# What happens when I mix activation functions?

There are several activation functions, such as ReLU, sigmoid or $$\tanh$$. What happens when I mix activation functions?

I recently found that Google has developed Swish activation function which is (x*sigmoid). By altering activation function can it increase accuracy on small neural network problem such as XOR problem?

The general answer to the behavior of combining common activation functions is that the laws of calculus must be applied, specifically differential calculus, the results must be obtained through experiment to be sure of the qualities of the assembled function, and the additional complexity is likely to increase computation time. The exception to such increase will be when the computational burden of the combination is small compared to the convergence advantages the combination provides.

This appears to be true of Swish, the name given to the activation function defined as

$$f(x) = x \, \mathbb{S}(\beta x) \; \text{,}$$

where $$f()$$ is the Swish activation function and $$\mathbb{S}$$ is the sigmoid function. Note that Swish is not strictly a combination of activation functions. It is formed through the addition of a hyper-parameter $$\beta$$ inside the sigmoid function and a multiplication of the input to the sigmoid function result.

It does not appear to be developed by Google. The originally anonymously submitted paper (for double blind review as a ICLR 2018 paper), Searching for Activation Functions, was authored by Prajit Ramachandran, Barret Zoph, and Quoc V. Le around 2017. This is their claim.

Our experiments show that the best discovered activation function, ... Swish, ... tends to work better than ReLU on deeper models across a number of challenging datasets.

Any change in activation function to any one layer will, except in the astronomically rare case, impact accuracy, reliability, and computational efficiency. Whether the change is significant cannot be generalized. That's why new ideas are tested against data sets traditionally used to gauge usefulness1.

Combining activation functions to form new activation functions is not common. For instance, AlexNet does not combine them.2. It is, however, very common to use different activation functions in different layers of a single, effective network design.

Footnotes

[1] Whether these traditions create a bias is another question. Those who follow the theory of use case analysis pioneered by Swedish computer scientist Ivar Hjalmar Jacobson or 6 Sigma ideas would say that these tests are unit test, not functional tests against real world use cases, and they have a point.

[2] To correct any misconceptions that may arise from another answer, AlexNet, the name given to the approach outlined in ImageNet Classification with Deep Convolutional Neural Networks (2012) by Alex Krizhevsky, Ilya Sutskever, and Geoffrey E. Hinton from the University of Toronto, does not involve combining activation functions to form new ones. They write this.

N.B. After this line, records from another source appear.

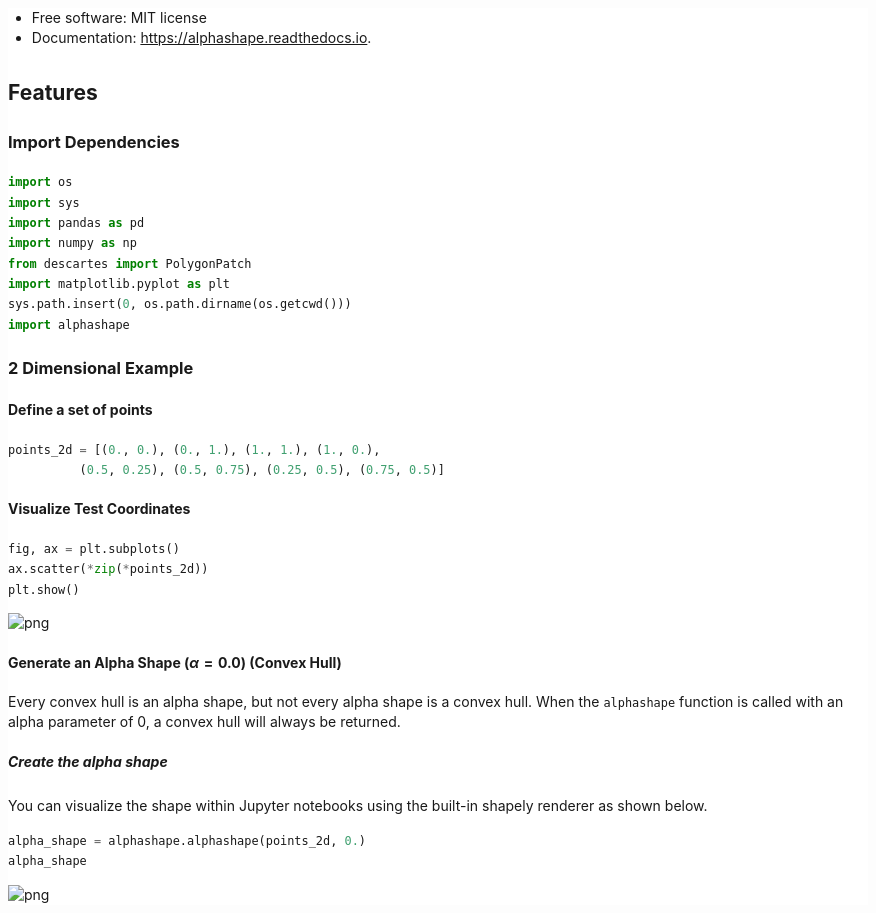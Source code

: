 * Free software: MIT license
* Documentation: https://alphashape.readthedocs.io.

## Features

### Import Dependencies


```python
import os
import sys
import pandas as pd
import numpy as np
from descartes import PolygonPatch
import matplotlib.pyplot as plt
sys.path.insert(0, os.path.dirname(os.getcwd()))
import alphashape
```
### 2 Dimensional Example

#### Define a set of points


```python
points_2d = [(0., 0.), (0., 1.), (1., 1.), (1., 0.),
          (0.5, 0.25), (0.5, 0.75), (0.25, 0.5), (0.75, 0.5)]
```

#### Visualize Test Coordinates


```python
fig, ax = plt.subplots()
ax.scatter(*zip(*points_2d))
plt.show()
```


![png](https://raw.github.com/bellockk/alphashape/master/media/output_5_0.png)


#### Generate an Alpha Shape ($\alpha=0.0$) (Convex Hull)
Every convex hull is an alpha shape, but not every alpha shape is a convex hull.  When the `alphashape` function is called with an alpha parameter of 0, a convex hull will always be returned.

##### Create the alpha shape

You can visualize the shape within Jupyter notebooks using the built-in shapely renderer as shown below.

```python
alpha_shape = alphashape.alphashape(points_2d, 0.)
alpha_shape
```


![png](https://raw.github.com/bellockk/alphashape/master/media/output_9_0.png)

The output of the last fully-connected layer is fed to a 1000-way softmax which produces a distribution over the 1000 class labels.

...

The ReLU non-linearity is applied to the output of every convolutional and fully-connected layer. The internal layers are pure ReLU and the output layer is Softmax.

There are also convolution kernels and pooling layers in the AlexNet approach's series of layers used by them, and the design has entered common use since their winning of the ImageNet competition in 2012. Other approaches have won subsequent competitions.